**EXERCISE OBJECTIVE:**
Repeat every entry exactly as it stands. Omit the images.

Segment Start: WORKING DATA

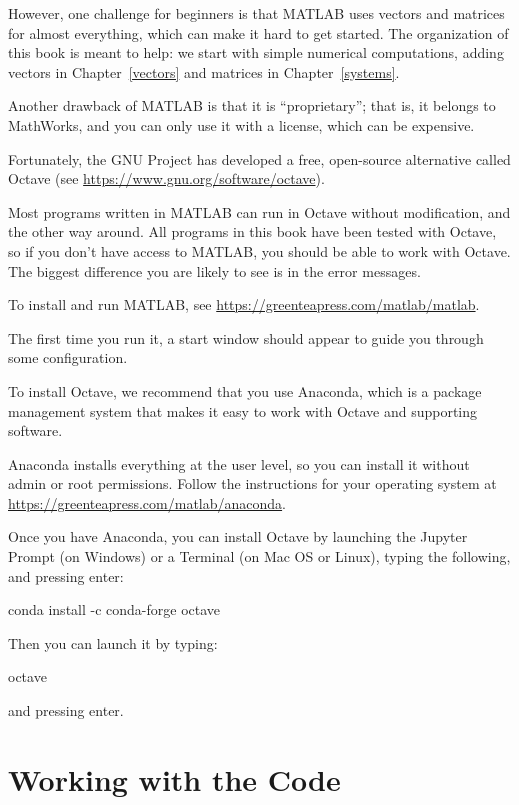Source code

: However, one challenge for beginners is that MATLAB uses vectors and matrices for almost everything, which can make it hard to get started.  The organization of this book is meant to help: we start with simple numerical computations, adding vectors in Chapter~\ref{vectors} and matrices in Chapter~\ref{systems}.

Another drawback of MATLAB is that it is ``proprietary''; that is, it belongs to MathWorks, and you can only use it with a license, which can be expensive.

Fortunately, the GNU Project has developed a free, open-source alternative called Octave (see \url{https://www.gnu.org/software/octave}).

Most programs written in MATLAB can run in Octave without modification, and the other way around.  All programs in this book have been tested with Octave, so if you don't have access to MATLAB, you should be able to work with Octave.  The biggest difference you are likely to see is in the error messages.

To install and run MATLAB, see \url{https://greenteapress.com/matlab/matlab}.

The first time you run it, a start window should appear to guide you through some configuration.

To install Octave, we recommend that you use Anaconda, which is a package management system that makes it easy to work with Octave and supporting software.

Anaconda installs everything at the user level, so you can install it without admin or root permissions.  Follow the instructions for your operating system at \url{https://greenteapress.com/matlab/anaconda}.

Once you have Anaconda, you can install Octave by launching the Jupyter Prompt (on Windows) or a Terminal (on Mac OS or Linux), typing the following, and pressing \textsf{enter}:

\begin{code}
conda install -c conda-forge octave
\end{code}

Then you can launch it by typing:

\begin{code}
octave
\end{code}

and pressing \textsf{enter}.

\section{Working with the Code}


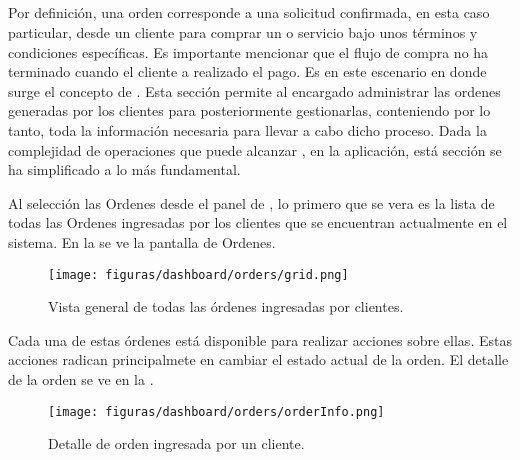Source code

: \subsection{\ordersEF}

	Por definición, una orden corresponde a una solicitud confirmada, en esta caso particular, desde un cliente para comprar un \itemCOM o servicio bajo unos términos y condiciones específicas. Es importante mencionar que el flujo de compra no ha terminado cuando el cliente a realizado el pago. Es en este escenario en donde surge el concepto de \orderFulfillmentCOM.
	Esta sección permite al encargado administrar las ordenes generadas por los clientes para posteriormente gestionarlas, conteniendo por lo tanto, toda la información necesaria para llevar a cabo dicho proceso.
	Dada la complejidad de operaciones que puede alcanzar \orderFulfillmentCOM, en la aplicación, está sección se ha simplificado a lo más fundamental.

	Al selección las Ordenes desde el panel de \dashboardEF, lo primero que se vera es la lista de todas las Ordenes ingresadas por los clientes que se encuentran actualmente en el sistema. En la  se ve la pantalla de Ordenes.


	\begin{figure}[h!]
		\centering
		\texttt{[image: figuras/dashboard/orders/grid.png]}
		\caption{Vista general de todas las órdenes ingresadas por clientes.}
		\label{figure:dashboard:orders:grid}
	\end{figure}

	Cada una de estas órdenes está disponible para realizar acciones sobre ellas. Estas acciones radican principalmete en cambiar el estado actual de la orden. El detalle de la orden se ve en la .
	\begin{figure}[h!]
		\centering
		\texttt{[image: figuras/dashboard/orders/orderInfo.png]}
		\caption{Detalle de orden ingresada por un cliente.}
		\label{figure:dashboard:orders:orderInfo}
	\end{figure}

Segment End: WORKING DATA

**RESPONSE AREA:**
Source code

: However, one challenge for beginners is that MATLAB uses vectors and matrices for almost everything, which can make it hard to get started.  The organization of this book is meant to help: we start with simple numerical computations, adding vectors in Chapter~\ref{vectors} and matrices in Chapter~\ref{systems}.

Another drawback of MATLAB is that it is ``proprietary''; that is, it belongs to MathWorks, and you can only use it with a license, which can be expensive.

Fortunately, the GNU Project has developed a free, open-source alternative called Octave (see \url{https://www.gnu.org/software/octave}).

Most programs written in MATLAB can run in Octave without modification, and the other way around.  All programs in this book have been tested with Octave, so if you don't have access to MATLAB, you should be able to work with Octave.  The biggest difference you are likely to see is in the error messages.

To install and run MATLAB, see \url{https://greenteapress.com/matlab/matlab}.

The first time you run it, a start window should appear to guide you through some configuration.

To install Octave, we recommend that you use Anaconda, which is a package management system that makes it easy to work with Octave and supporting software.

Anaconda installs everything at the user level, so you can install it without admin or root permissions.  Follow the instructions for your operating system at \url{https://greenteapress.com/matlab/anaconda}.

Once you have Anaconda, you can install Octave by launching the Jupyter Prompt (on Windows) or a Terminal (on Mac OS or Linux), typing the following, and pressing \textsf{enter}:

\begin{code}
conda install -c conda-forge octave
\end{code}

Then you can launch it by typing:

\begin{code}
octave
\end{code}

and pressing \textsf{enter}.

\section{Working with the Code}


Source code

: \subsection{\ordersEF}

	Por definición, una orden corresponde a una solicitud confirmada, en esta caso particular, desde un cliente para comprar un \itemCOM o servicio bajo unos términos y condiciones específicas. Es importante mencionar que el flujo de compra no ha terminado cuando el cliente a realizado el pago. Es en este escenario en donde surge el concepto de \orderFulfillmentCOM.
	Esta sección permite al encargado administrar las ordenes generadas por los clientes para posteriormente gestionarlas, conteniendo por lo tanto, toda la información necesaria para llevar a cabo dicho proceso.
	Dada la complejidad de operaciones que puede alcanzar \orderFulfillmentCOM, en la aplicación, está sección se ha simplificado a lo más fundamental.

	Al selección las Ordenes desde el panel de \dashboardEF, lo primero que se vera es la lista de todas las Ordenes ingresadas por los clientes que se encuentran actualmente en el sistema. En la  se ve la pantalla de Ordenes.


	\begin{figure}[h!]
		\centering
		\texttt{[image: figuras/dashboard/orders/grid.png]}
		\caption{Vista general de todas las órdenes ingresadas por clientes.}
		\label{figure:dashboard:orders:grid}
	\end{figure}

	Cada una de estas órdenes está disponible para realizar acciones sobre ellas. Estas acciones radican principalmete en cambiar el estado actual de la orden. El detalle de la orden se ve en la .
	\begin{figure}[h!]
		\centering
		\texttt{[image: figuras/dashboard/orders/orderInfo.png]}
		\caption{Detalle de orden ingresada por un cliente.}
		\label{figure:dashboard:orders:orderInfo}
	\end{figure}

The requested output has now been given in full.